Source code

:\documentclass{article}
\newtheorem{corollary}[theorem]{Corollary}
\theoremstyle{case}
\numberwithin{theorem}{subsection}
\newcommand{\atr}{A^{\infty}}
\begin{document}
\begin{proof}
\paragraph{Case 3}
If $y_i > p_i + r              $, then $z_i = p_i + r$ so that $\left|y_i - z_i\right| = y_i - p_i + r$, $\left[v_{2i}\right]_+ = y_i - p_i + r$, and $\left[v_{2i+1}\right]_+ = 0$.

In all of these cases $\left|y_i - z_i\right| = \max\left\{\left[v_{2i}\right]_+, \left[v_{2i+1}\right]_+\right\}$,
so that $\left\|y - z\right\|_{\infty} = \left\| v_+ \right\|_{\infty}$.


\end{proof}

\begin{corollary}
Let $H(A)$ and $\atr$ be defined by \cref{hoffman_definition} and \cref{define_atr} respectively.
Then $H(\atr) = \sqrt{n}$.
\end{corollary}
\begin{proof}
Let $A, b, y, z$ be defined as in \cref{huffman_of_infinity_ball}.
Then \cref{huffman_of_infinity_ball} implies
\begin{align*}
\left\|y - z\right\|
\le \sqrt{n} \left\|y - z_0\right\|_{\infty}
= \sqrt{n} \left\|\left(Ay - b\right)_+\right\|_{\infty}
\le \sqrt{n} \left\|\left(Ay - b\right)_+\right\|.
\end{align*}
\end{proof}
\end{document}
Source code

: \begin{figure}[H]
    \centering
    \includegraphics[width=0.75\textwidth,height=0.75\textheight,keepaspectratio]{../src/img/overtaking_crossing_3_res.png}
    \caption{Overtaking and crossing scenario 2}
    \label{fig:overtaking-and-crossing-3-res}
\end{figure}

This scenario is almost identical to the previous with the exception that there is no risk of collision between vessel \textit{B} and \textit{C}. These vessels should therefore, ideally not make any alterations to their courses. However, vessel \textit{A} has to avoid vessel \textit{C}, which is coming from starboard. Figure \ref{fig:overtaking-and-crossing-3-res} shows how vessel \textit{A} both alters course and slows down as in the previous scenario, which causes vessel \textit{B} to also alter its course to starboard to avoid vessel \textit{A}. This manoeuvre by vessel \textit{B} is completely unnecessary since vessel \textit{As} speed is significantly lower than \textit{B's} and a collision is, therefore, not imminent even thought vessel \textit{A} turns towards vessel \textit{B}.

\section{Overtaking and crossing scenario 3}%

····················

Work out how many lines in the material above hold the word "begin"; answer with the number only.

TASK RESULT
6